#### [Action item]
Each entry below needs to be transcribed verbatim; the images should not appear.

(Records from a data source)
**********

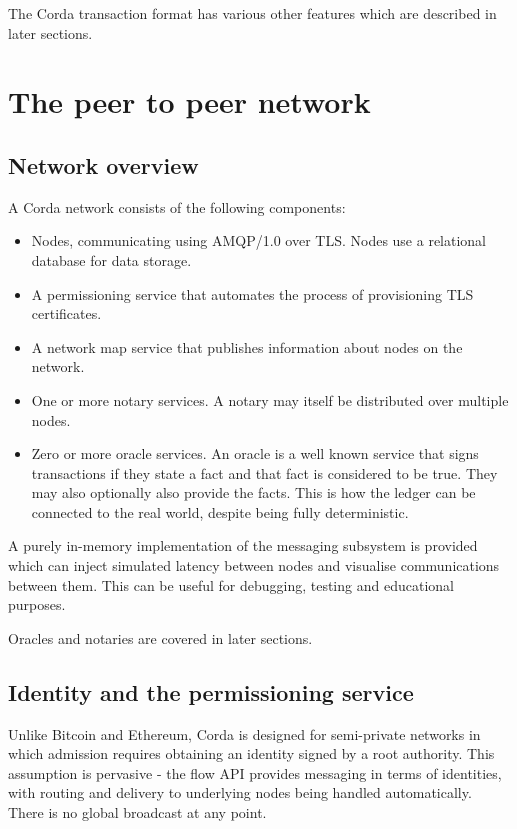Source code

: \documentclass{article}
\begin{document}
The Corda transaction format has various other features which are described in later sections.

\section{The peer to peer network}

\subsection{Network overview}
A Corda network consists of the following components:

\begin{itemize}
\item Nodes, communicating using AMQP/1.0 over TLS. Nodes use a relational database for data storage.
\item A permissioning service that automates the process of provisioning TLS certificates.
\item A network map service that publishes information about nodes on the network.
\item One or more notary services. A notary may itself be distributed over multiple nodes.
\item Zero or more oracle services. An oracle is a well known service that signs transactions if they state a fact
and that fact is considered to be true. They may also optionally also provide the facts. This is how the ledger can be
connected to the real world, despite being fully deterministic.
\end{itemize}

A purely in-memory implementation of the messaging subsystem is provided which can inject simulated latency between
nodes and visualise communications between them. This can be useful for debugging, testing and educational purposes.

Oracles and notaries are covered in later sections.

\subsection{Identity and the permissioning service}

Unlike Bitcoin and Ethereum, Corda is designed for semi-private networks in which admission requires obtaining an
identity signed by a root authority. This assumption is pervasive - the flow API provides messaging in terms of identities,
with routing and delivery to underlying nodes being handled automatically. There is no global broadcast at any point.
\end{document}
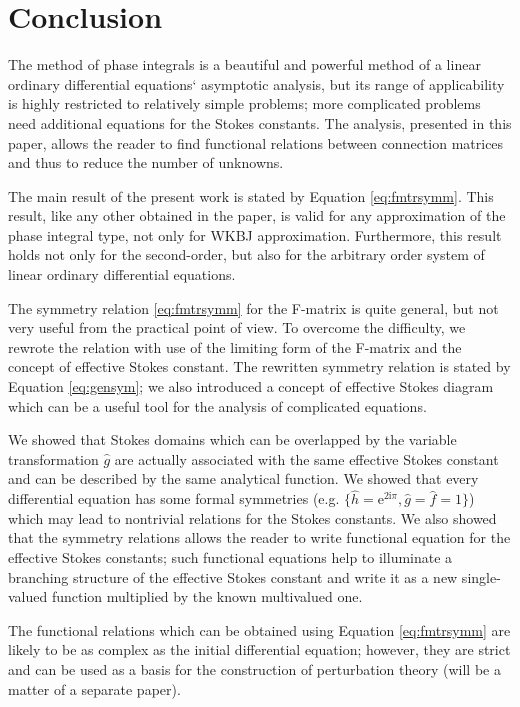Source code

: \documentclass[atmp]{ipart_v1}
\def\rme{\mathrm{e}}
\def\rmi{\mathrm{i}}
\def\f{\hat{f}}
\def\g{\hat{g}}
\def\h{\hat{h}}
\def\unity{1}
\newcommand\eref[1]{\eqref{#1}}
\newcommand\Eref[1]{Equation \ref{#1}}
\begin{document}
 

\section{Conclusion \label{sec:cnclsns}}

The method of phase integrals is a beautiful and powerful method of a linear ordinary 
differential equations` asymptotic analysis, but its range of applicability is highly 
restricted to relatively simple problems; more complicated problems need additional equations 
for the Stokes constants. The analysis, presented in this paper, allows the reader to find 
functional relations between connection matrices and thus to reduce the number of unknowns.

The main result of the present work is stated by \Eref{eq:fmtrsymm}. This result, 
like any other obtained in the paper, is valid for any approximation of the 
phase integral type, not only for WKBJ approximation. Furthermore, this result 
holds not only for the second-order, but also for the arbitrary order system 
of linear ordinary differential equations. 

The symmetry relation \eref{eq:fmtrsymm} for the F-matrix is quite general, but not very useful 
from the practical point of view. To overcome the difficulty, we rewrote the relation with use of 
the limiting form of the F-matrix and the concept of effective Stokes constant. The rewritten
symmetry relation is stated by \Eref{eq:gensym}; we also introduced a concept of effective Stokes diagram
which can be a useful tool for the analysis of complicated equations. 

We showed that Stokes domains which can be overlapped by the variable transformation $\g$ are actually 
associated with the same effective Stokes constant and can be described by the same analytical function. 
We showed that every differential equation has some formal symmetries (e.g. $\{\h=\rme^{2\rmi\pi},\g=\f=\unity\}$) 
which may lead to nontrivial relations for the Stokes constants. We also showed that the symmetry relations allows the 
reader to write functional equation for the effective Stokes constants; such functional equations
help to illuminate a branching structure of the effective Stokes constant and write it as a new single-valued 
function multiplied by the known multivalued one.

The functional relations which can be obtained using \Eref{eq:fmtrsymm} are likely to be as 
complex as the initial differential equation; however, they are strict and can be used as 
a basis for the construction of perturbation theory (will be a matter of a separate paper).
\end{document}
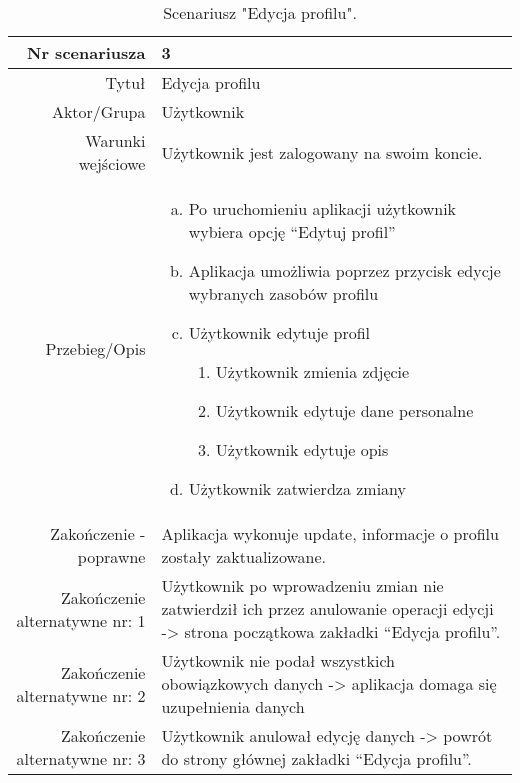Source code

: \documentclass[12pt,a4paper]{article}
\begin{document}
\begin{table} [H]
\centering
\begin{tabular}{|r|p{9cm}|} \hline
Nr scenariusza & 3 \\
\hline
Tytuł & Edycja profilu  \\
\hline
Aktor/Grupa & Użytkownik \\
\hline
Warunki wejściowe & Użytkownik jest zalogowany na swoim koncie. \\
\hline
Przebieg/Opis & 
\begin{enumerate}[a)]
\item Po uruchomieniu aplikacji użytkownik wybiera opcję “Edytuj profil”
\item Aplikacja umożliwia poprzez przycisk edycje wybranych zasobów profilu
\item Użytkownik edytuje profil 
\begin{enumerate}
    \item Użytkownik zmienia zdjęcie
    \item Użytkownik edytuje dane personalne  
    \item Użytkownik edytuje opis 
  \end{enumerate}
\item Użytkownik zatwierdza zmiany 
\end{enumerate}
\\
\hline
Zakończenie - poprawne & Aplikacja wykonuje update, informacje o profilu zostały zaktualizowane.  
\\ 
\hline
Zakończenie alternatywne nr: 1 & Użytkownik po wprowadzeniu zmian nie zatwierdził ich przez anulowanie operacji edycji  -> strona początkowa zakładki “Edycja profilu”.
\\
\hline
Zakończenie alternatywne nr: 2 & Użytkownik nie podał wszystkich obowiązkowych danych -> aplikacja domaga się uzupełnienia danych
\\
\hline
Zakończenie alternatywne nr: 3 & Użytkownik anulował edycję danych  -> powrót do strony głównej zakładki “Edycja profilu”. 
\\
\hline
\end{tabular}
\caption{Scenariusz "Edycja profilu".}
\label{table:3}
\end{table}
\end{document}
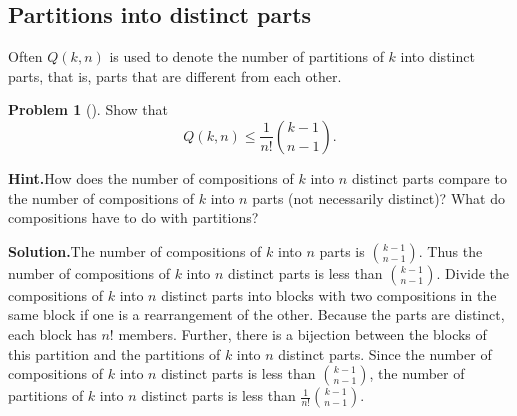 \documentclass[10pt,]{book}
\theoremstyle{plain}
\theoremstyle{definition}
\newtheorem{activity}[project]{Problem}
\theoremstyle{definition}
\numberwithin{equation}{chapter}
\begin{document}
\subsection[{Partitions into distinct parts}]{Partitions into distinct parts}\label{subsection-33}
Often \(Q(k,n)\) is used to denote the number of partitions of \(k\) into distinct parts, that is, parts that are different from each other.%
\begin{activity}[]\label{activity-172}
Show that%
\begin{equation*}
Q(k,n) \le \frac{1}{n!}\binom{k-1}{n-1}.
\end{equation*}
%
\par\medskip\noindent%
\textbf{Hint.}\quad How does the number of compositions of \(k\) into \(n\) distinct parts compare to the number of compositions of \(k\) into \(n\) parts (not necessarily distinct)? What do compositions have to do with partitions?%
\par\medskip\noindent%
\textbf{Solution.}\quad The number of compositions of \(k\) into \(n\) parts is \(\binom{k-1}{n-1}\). Thus the number of compositions of \(k\) into \(n\) distinct parts is less than \(\binom{k-1}{n-1}\). Divide the compositions of \(k\) into \(n\) distinct parts into blocks with two compositions in the same block if one is a rearrangement of the other. Because the parts are distinct, each block has \(n!\) members. Further, there is a bijection between the blocks of this partition and the partitions of \(k\) into \(n\) distinct parts. Since the number of compositions of \(k\) into \(n\) distinct parts is less than \(\binom{k-1}{n-1}\), the number of partitions of \(k\) into \(n\) distinct parts is less than \(\frac{1}{n!}  \binom{k-1}{n-1}\).%
\end{activity}
\end{document}
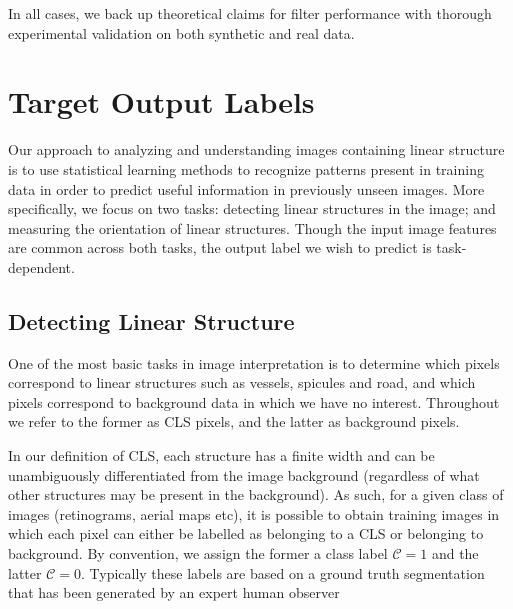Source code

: \documentclass{IEEEtran}
\newcommand{\comment}[1]{}
\begin{document}
In all cases, we back up theoretical claims for filter performance with thorough experimental validation on both synthetic and real data.



\section{Target Output Labels}
Our approach to analyzing and understanding images containing linear structure is to use statistical learning methods to recognize patterns present in training data in order to predict useful information in previously unseen images. More specifically, we focus on two tasks: detecting linear structures in the image; and measuring the orientation of linear structures. Though the input image features are common across both tasks, the output label we wish to predict is task-dependent.

\subsection{Detecting Linear Structure}

One of the most basic tasks in image interpretation is to determine which pixels correspond to linear structures such as vessels, spicules and road, and which pixels correspond to background data in which we have no interest. Throughout we refer to the former as CLS pixels, and the latter as background pixels.

\comment{Segmenting curvilinear structures such as blood vessels, ducts and nerve fibres in medical images is an important task, as shown by the extensive literature in the field~\cite{Papari_Petkov_IVC11,Staal_etal_TMI04,Ricci_Perfetti_TMI07}.}

In our definition of CLS, each structure has a finite width and can be unambiguously differentiated from the image background (regardless of what other structures may be present in the background). As such, for a given class of images (retinograms, aerial maps etc), it is possible to obtain training images in which each pixel can either be labelled as belonging to a CLS or belonging to background. By convention, we assign the former a class label $\mathcal{C}=1$ and the latter $\mathcal{C}=0$. Typically these labels are based on a ground truth segmentation that has been generated by an expert human observer
\end{document}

**********

#### [Response below]
Source code

: \documentclass{article}
\begin{document}
The Corda transaction format has various other features which are described in later sections.

\section{The peer to peer network}

\subsection{Network overview}
A Corda network consists of the following components:

\begin{itemize}
\item Nodes, communicating using AMQP/1.0 over TLS. Nodes use a relational database for data storage.
\item A permissioning service that automates the process of provisioning TLS certificates.
\item A network map service that publishes information about nodes on the network.
\item One or more notary services. A notary may itself be distributed over multiple nodes.
\item Zero or more oracle services. An oracle is a well known service that signs transactions if they state a fact
and that fact is considered to be true. They may also optionally also provide the facts. This is how the ledger can be
connected to the real world, despite being fully deterministic.
\end{itemize}

A purely in-memory implementation of the messaging subsystem is provided which can inject simulated latency between
nodes and visualise communications between them. This can be useful for debugging, testing and educational purposes.

Oracles and notaries are covered in later sections.

\subsection{Identity and the permissioning service}

Unlike Bitcoin and Ethereum, Corda is designed for semi-private networks in which admission requires obtaining an
identity signed by a root authority. This assumption is pervasive - the flow API provides messaging in terms of identities,
with routing and delivery to underlying nodes being handled automatically. There is no global broadcast at any point.
\end{document}
Source code

: \documentclass[atmp]{ipart_v1}
\def\rme{\mathrm{e}}
\def\rmi{\mathrm{i}}
\def\f{\hat{f}}
\def\g{\hat{g}}
\def\h{\hat{h}}
\def\unity{1}
\newcommand\eref[1]{\eqref{#1}}
\newcommand\Eref[1]{Equation \ref{#1}}
\begin{document}
 

\section{Conclusion \label{sec:cnclsns}}

The method of phase integrals is a beautiful and powerful method of a linear ordinary 
differential equations` asymptotic analysis, but its range of applicability is highly 
restricted to relatively simple problems; more complicated problems need additional equations 
for the Stokes constants. The analysis, presented in this paper, allows the reader to find 
functional relations between connection matrices and thus to reduce the number of unknowns.

The main result of the present work is stated by \Eref{eq:fmtrsymm}. This result, 
like any other obtained in the paper, is valid for any approximation of the 
phase integral type, not only for WKBJ approximation. Furthermore, this result 
holds not only for the second-order, but also for the arbitrary order system 
of linear ordinary differential equations. 

The symmetry relation \eref{eq:fmtrsymm} for the F-matrix is quite general, but not very useful 
from the practical point of view. To overcome the difficulty, we rewrote the relation with use of 
the limiting form of the F-matrix and the concept of effective Stokes constant. The rewritten
symmetry relation is stated by \Eref{eq:gensym}; we also introduced a concept of effective Stokes diagram
which can be a useful tool for the analysis of complicated equations. 

We showed that Stokes domains which can be overlapped by the variable transformation $\g$ are actually 
associated with the same effective Stokes constant and can be described by the same analytical function. 
We showed that every differential equation has some formal symmetries (e.g. $\{\h=\rme^{2\rmi\pi},\g=\f=\unity\}$) 
which may lead to nontrivial relations for the Stokes constants. We also showed that the symmetry relations allows the 
reader to write functional equation for the effective Stokes constants; such functional equations
help to illuminate a branching structure of the effective Stokes constant and write it as a new single-valued 
function multiplied by the known multivalued one.

The functional relations which can be obtained using \Eref{eq:fmtrsymm} are likely to be as 
complex as the initial differential equation; however, they are strict and can be used as 
a basis for the construction of perturbation theory (will be a matter of a separate paper).
\end{document}
Source code

: \documentclass[12pt,a4paper]{article}
\begin{document}
\begin{table} [H]
\centering
\begin{tabular}{|r|p{9cm}|} \hline
Nr scenariusza & 3 \\
\hline
Tytuł & Edycja profilu  \\
\hline
Aktor/Grupa & Użytkownik \\
\hline
Warunki wejściowe & Użytkownik jest zalogowany na swoim koncie. \\
\hline
Przebieg/Opis & 
\begin{enumerate}[a)]
\item Po uruchomieniu aplikacji użytkownik wybiera opcję “Edytuj profil”
\item Aplikacja umożliwia poprzez przycisk edycje wybranych zasobów profilu
\item Użytkownik edytuje profil 
\begin{enumerate}
    \item Użytkownik zmienia zdjęcie
    \item Użytkownik edytuje dane personalne  
    \item Użytkownik edytuje opis 
  \end{enumerate}
\item Użytkownik zatwierdza zmiany 
\end{enumerate}
\\
\hline
Zakończenie - poprawne & Aplikacja wykonuje update, informacje o profilu zostały zaktualizowane.  
\\ 
\hline
Zakończenie alternatywne nr: 1 & Użytkownik po wprowadzeniu zmian nie zatwierdził ich przez anulowanie operacji edycji  -> strona początkowa zakładki “Edycja profilu”.
\\
\hline
Zakończenie alternatywne nr: 2 & Użytkownik nie podał wszystkich obowiązkowych danych -> aplikacja domaga się uzupełnienia danych
\\
\hline
Zakończenie alternatywne nr: 3 & Użytkownik anulował edycję danych  -> powrót do strony głównej zakładki “Edycja profilu”. 
\\
\hline
\end{tabular}
\caption{Scenariusz "Edycja profilu".}
\label{table:3}
\end{table}
\end{document}
 \documentclass[10pt,]{book}
\theoremstyle{plain}
\theoremstyle{definition}
\newtheorem{activity}[project]{Problem}
\theoremstyle{definition}
\numberwithin{equation}{chapter}
\begin{document}
\subsection[{Partitions into distinct parts}]{Partitions into distinct parts}\label{subsection-33}
Often \(Q(k,n)\) is used to denote the number of partitions of \(k\) into distinct parts, that is, parts that are different from each other.%
\begin{activity}[]\label{activity-172}
Show that%
\begin{equation*}
Q(k,n) \le \frac{1}{n!}\binom{k-1}{n-1}.
\end{equation*}
%
\par\medskip\noindent%
\textbf{Hint.}\quad How does the number of compositions of \(k\) into \(n\) distinct parts compare to the number of compositions of \(k\) into \(n\) parts (not necessarily distinct)? What do compositions have to do with partitions?%
\par\medskip\noindent%
\textbf{Solution.}\quad The number of compositions of \(k\) into \(n\) parts is \(\binom{k-1}{n-1}\). Thus the number of compositions of \(k\) into \(n\) distinct parts is less than \(\binom{k-1}{n-1}\). Divide the compositions of \(k\) into \(n\) distinct parts into blocks with two compositions in the same block if one is a rearrangement of the other. Because the parts are distinct, each block has \(n!\) members. Further, there is a bijection between the blocks of this partition and the partitions of \(k\) into \(n\) distinct parts. Since the number of compositions of \(k\) into \(n\) distinct parts is less than \(\binom{k-1}{n-1}\), the number of partitions of \(k\) into \(n\) distinct parts is less than \(\frac{1}{n!}  \binom{k-1}{n-1}\).%
\end{activity}
\end{document}
Source code

: \documentclass{IEEEtran}
\newcommand{\comment}[1]{}
\begin{document}
In all cases, we back up theoretical claims for filter performance with thorough experimental validation on both synthetic and real data.



\section{Target Output Labels}
Our approach to analyzing and understanding images containing linear structure is to use statistical learning methods to recognize patterns present in training data in order to predict useful information in previously unseen images. More specifically, we focus on two tasks: detecting linear structures in the image; and measuring the orientation of linear structures. Though the input image features are common across both tasks, the output label we wish to predict is task-dependent.

\subsection{Detecting Linear Structure}

One of the most basic tasks in image interpretation is to determine which pixels correspond to linear structures such as vessels, spicules and road, and which pixels correspond to background data in which we have no interest. Throughout we refer to the former as CLS pixels, and the latter as background pixels.

\comment{Segmenting curvilinear structures such as blood vessels, ducts and nerve fibres in medical images is an important task, as shown by the extensive literature in the field~\cite{Papari_Petkov_IVC11,Staal_etal_TMI04,Ricci_Perfetti_TMI07}.}

In our definition of CLS, each structure has a finite width and can be unambiguously differentiated from the image background (regardless of what other structures may be present in the background). As such, for a given class of images (retinograms, aerial maps etc), it is possible to obtain training images in which each pixel can either be labelled as belonging to a CLS or belonging to background. By convention, we assign the former a class label $\mathcal{C}=1$ and the latter $\mathcal{C}=0$. Typically these labels are based on a ground truth segmentation that has been generated by an expert human observer
\end{document}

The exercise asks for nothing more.